ACTIVITY:
An exact copy of the lines, starting at the top of the listing and ending with the line that has "a provision that", is the required answer. Pictures are not part of it.

===== DATA IN THIS EXERCISE

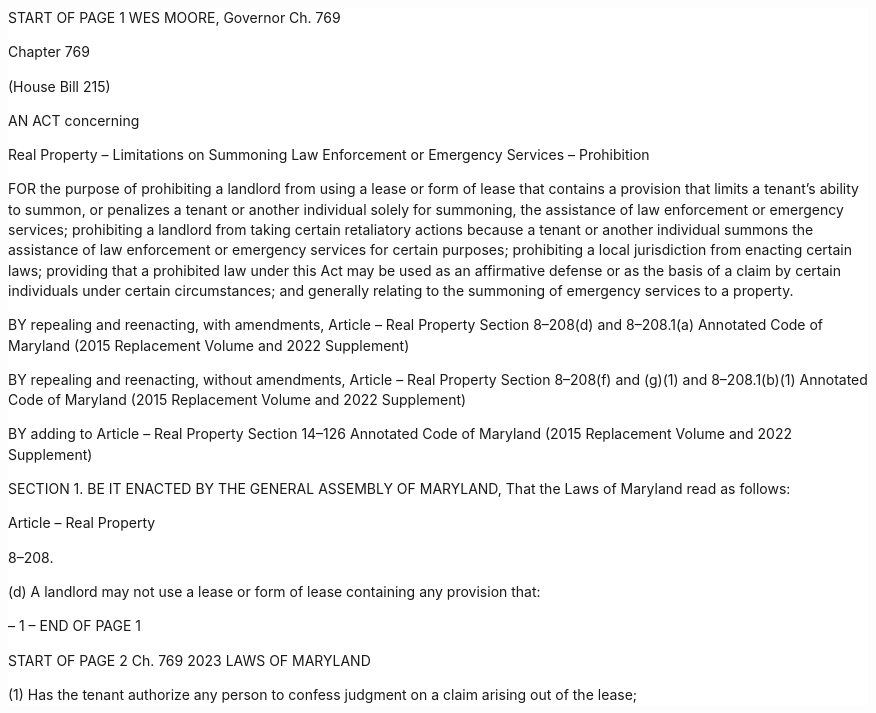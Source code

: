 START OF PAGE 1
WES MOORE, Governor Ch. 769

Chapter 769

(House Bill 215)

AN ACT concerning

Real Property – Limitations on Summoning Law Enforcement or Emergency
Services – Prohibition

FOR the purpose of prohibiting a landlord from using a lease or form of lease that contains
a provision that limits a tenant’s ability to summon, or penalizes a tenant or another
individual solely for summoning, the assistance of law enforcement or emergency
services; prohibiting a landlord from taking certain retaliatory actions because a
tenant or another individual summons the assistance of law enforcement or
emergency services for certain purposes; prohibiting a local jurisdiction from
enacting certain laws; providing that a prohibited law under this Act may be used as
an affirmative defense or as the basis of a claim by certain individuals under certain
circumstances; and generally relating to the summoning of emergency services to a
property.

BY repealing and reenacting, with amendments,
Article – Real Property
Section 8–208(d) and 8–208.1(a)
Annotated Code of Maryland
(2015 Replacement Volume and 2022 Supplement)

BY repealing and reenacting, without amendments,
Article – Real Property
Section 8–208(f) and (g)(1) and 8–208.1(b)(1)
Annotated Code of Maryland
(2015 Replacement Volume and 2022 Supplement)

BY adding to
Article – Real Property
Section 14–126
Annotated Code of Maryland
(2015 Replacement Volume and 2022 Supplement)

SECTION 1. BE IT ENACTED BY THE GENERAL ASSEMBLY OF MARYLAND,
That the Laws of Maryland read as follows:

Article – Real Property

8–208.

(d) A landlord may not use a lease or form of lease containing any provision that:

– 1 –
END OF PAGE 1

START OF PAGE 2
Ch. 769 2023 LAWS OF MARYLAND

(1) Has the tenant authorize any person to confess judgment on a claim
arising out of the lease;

==========

ANSWER BELOW:
Source code

: START OF PAGE 1
WES MOORE, Governor Ch. 769

Chapter 769

(House Bill 215)

AN ACT concerning

Real Property – Limitations on Summoning Law Enforcement or Emergency
Services – Prohibition

FOR the purpose of prohibiting a landlord from using a lease or form of lease that contains
a provision that limits a tenant’s ability to summon, or penalizes a tenant or another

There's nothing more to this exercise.